Primeiramente,mais de 50 por cento das pessoas que estão em situação de pedinte, não tem problemas com droga ou bebidas, entretanto habitam as ruas em situação de fome e miséria. Denota-se que, há um despreparo do Estado para executar o que é previsto em Constituição, onde todo o cidadão tem direito a moradia digna, bem como alimentação e saúde.
Outro fator preocupante é que mais de 30 por cento dos moradores de rua são declaradamente adictos.Todavia, as ações do Estado têm sido extremamente danosas a essa parcela da população, uma vez que,mandam haver “batidas"da polícia, nas quais esquece-se de que se tratam de doentes.

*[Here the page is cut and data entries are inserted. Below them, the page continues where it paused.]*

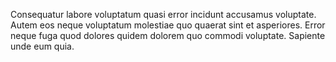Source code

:Consequatur labore voluptatum quasi error incidunt accusamus voluptate. Autem eos neque voluptatum molestiae quo quaerat sint et asperiores. Error neque fuga quod dolores quidem dolorem quo commodi voluptate. Sapiente unde eum quia.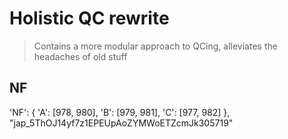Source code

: # Holistic QC rewrite

> Contains a more modular approach to QCing, alleviates the headaches of old stuff

## NF
'NF': {
    'A': [978, 980],
    'B': [979, 981],
    'C': [977, 982]
},
"jap_5ThOJ14yf7z1EPEUpAoZYMWoETZcmJk305719"
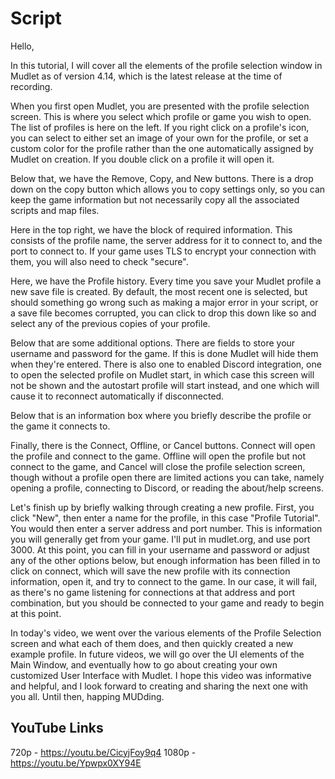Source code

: # Script

Hello,

In this tutorial, I will cover all the elements of the profile selection window in Mudlet as of version 4.14, which is the latest release at the time of recording. 

When you first open Mudlet, you are presented with the profile selection screen. This is where you select which profile or game you wish to open. The list of profiles is here on the left. If you right click on a profile's icon, you can select to either set an image of your own for the profile, or set a custom color for the profile rather than the one automatically assigned by Mudlet on creation. If you double click on a profile it will open it.

Below that, we have the Remove, Copy, and New buttons. There is a drop down on the copy button which allows you to copy settings only, so you can keep the game information but not necessarily copy all the associated scripts and map files. 

Here in the top right, we have the block of required information. This consists of the profile name, the server address for it to connect to, and the port to connect to. If your game uses TLS to encrypt your connection with them, you will also need to check "secure". 

Here, we have the Profile history. Every time you save your Mudlet profile a new save file is created. By default, the most recent one is selected, but should something go wrong such as making a major error in your script, or a save file becomes corrupted, you can click to drop this down like so and select any of the previous copies of your profile. 

Below that are some additional options. There are fields to store your username and password for the game. If this is done Mudlet will hide them when they're entered. There is also one to enabled Discord integration, one to open the selected profile on Mudlet start, in which case this screen will not be shown and the autostart profile will start instead, and one which will cause it to reconnect automatically if disconnected.

Below that is an information box where you briefly describe the profile or the game it connects to.

Finally, there is the Connect, Offline, or Cancel buttons. Connect will open the profile and connect to the game. Offline will open the profile but not connect to the game, and Cancel will close the profile selection screen, though without a profile open there are limited actions you can take, namely opening a profile, connecting to Discord, or reading the about/help screens.

Let's finish up by briefly walking through creating a new profile. First, you click "New", then enter a name for the profile, in this case "Profile Tutorial". You would then enter a server address and port number. This is information you will generally get from your game. I'll put in mudlet.org, and use port 3000. At this point, you can fill in your username and password or adjust any of the other options below, but enough information has been filled in to click on connect, which will save the new profile with its connection information, open it, and try to connect to the game. In our case, it will fail, as there's no game listening for connections at that address and port combination, but you should be connected to your game and ready to begin at this point. 

In today's video, we went over the various elements of the Profile Selection screen and what each of them does, and then quickly created a new example profile. In future videos, we will go over the UI elements of the Main Window, and eventually how to go about creating your own customized User Interface with Mudlet.  I hope this video was informative and helpful, and I look forward to creating and sharing the next one with you all. Until then, happing MUDding.

## YouTube Links
720p  - https://youtu.be/CicyjFoy9q4
1080p - https://youtu.be/Ypwpx0XY94E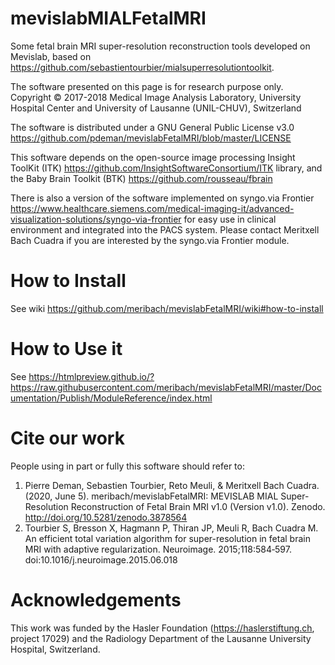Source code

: # mevislabMIALFetalMRI
Some fetal brain MRI super-resolution reconstruction tools developed on Mevislab, based on https://github.com/sebastientourbier/mialsuperresolutiontoolkit.

The software presented on this page is for research purpose only.
Copyright © 2017-2018 Medical Image Analysis Laboratory, University Hospital Center and University of Lausanne (UNIL-CHUV), Switzerland

The software is distributed under a GNU General Public License v3.0 https://github.com/pdeman/mevislabFetalMRI/blob/master/LICENSE

This software depends on the open-source image processing Insight ToolKit (ITK) https://github.com/InsightSoftwareConsortium/ITK library, and the Baby Brain Toolkit (BTK) https://github.com/rousseau/fbrain

There is also a version of the software implemented on syngo.via Frontier https://www.healthcare.siemens.com/medical-imaging-it/advanced-visualization-solutions/syngo-via-frontier for easy use in clinical environment and integrated into the PACS system. Please contact Meritxell Bach Cuadra if you are interested by the syngo.via Frontier module.

# How to Install

See wiki https://github.com/meribach/mevislabFetalMRI/wiki#how-to-install

# How to Use it

See https://htmlpreview.github.io/?https://raw.githubusercontent.com/meribach/mevislabFetalMRI/master/Documentation/Publish/ModuleReference/index.html

# Cite our work
People using in part or fully this software should refer to:
1) Pierre Deman, Sebastien Tourbier, Reto Meuli, & Meritxell Bach Cuadra. (2020, June 5). meribach/mevislabFetalMRI: MEVISLAB MIAL Super-Resolution Reconstruction of Fetal Brain MRI v1.0 (Version v1.0). Zenodo. http://doi.org/10.5281/zenodo.3878564
2) Tourbier S, Bresson X, Hagmann P, Thiran JP, Meuli R, Bach Cuadra M. An efficient total variation algorithm for super-resolution in fetal brain MRI with adaptive regularization. Neuroimage. 2015;118:584‐597. doi:10.1016/j.neuroimage.2015.06.018

# Acknowledgements
This work was funded by the Hasler Foundation (https://haslerstiftung.ch, project 17029) and the Radiology Department of the Lausanne University Hospital, Switzerland.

Na Cracolândia,por exemplo, durante a Gestão Dória da Prefeitura de São Paulo, ocorreu um evento como esse deixando feridos.
Não se deve esquecer que os moradores de rua são ,muitas vezes, vítimas do sistema econômico,portanto,as ações que o Estado desempenha para o amparo deles, ainda que frágeis, devem ser respeitadas, como a criação do Bom Prato,onde os moradores de rua podem se alimentar por pouco mais de um real. Esses locais são criados para eles, e assim sendo, as pessoas que tem condições de pagar por uma alimentação , não devem frequentar esses ambientes , a fim de não inibi-los de adentrar o local.Além disso,o Estado deve investir em assistência de albergues já existentes, e também na criação de novos.Com esses paliativos em prática, atentar-se também àqueles que tem problemas com drogas e bebidas. Eles precisam que a ajuda chegue até eles, mas não de maneira compulsória.Investimento em assistentes sociais e mutirões de saúde - com profissionais da área- geram empregos, sendo passos importantes para o respeito e dignidade dos moradores de rua serem alcançados.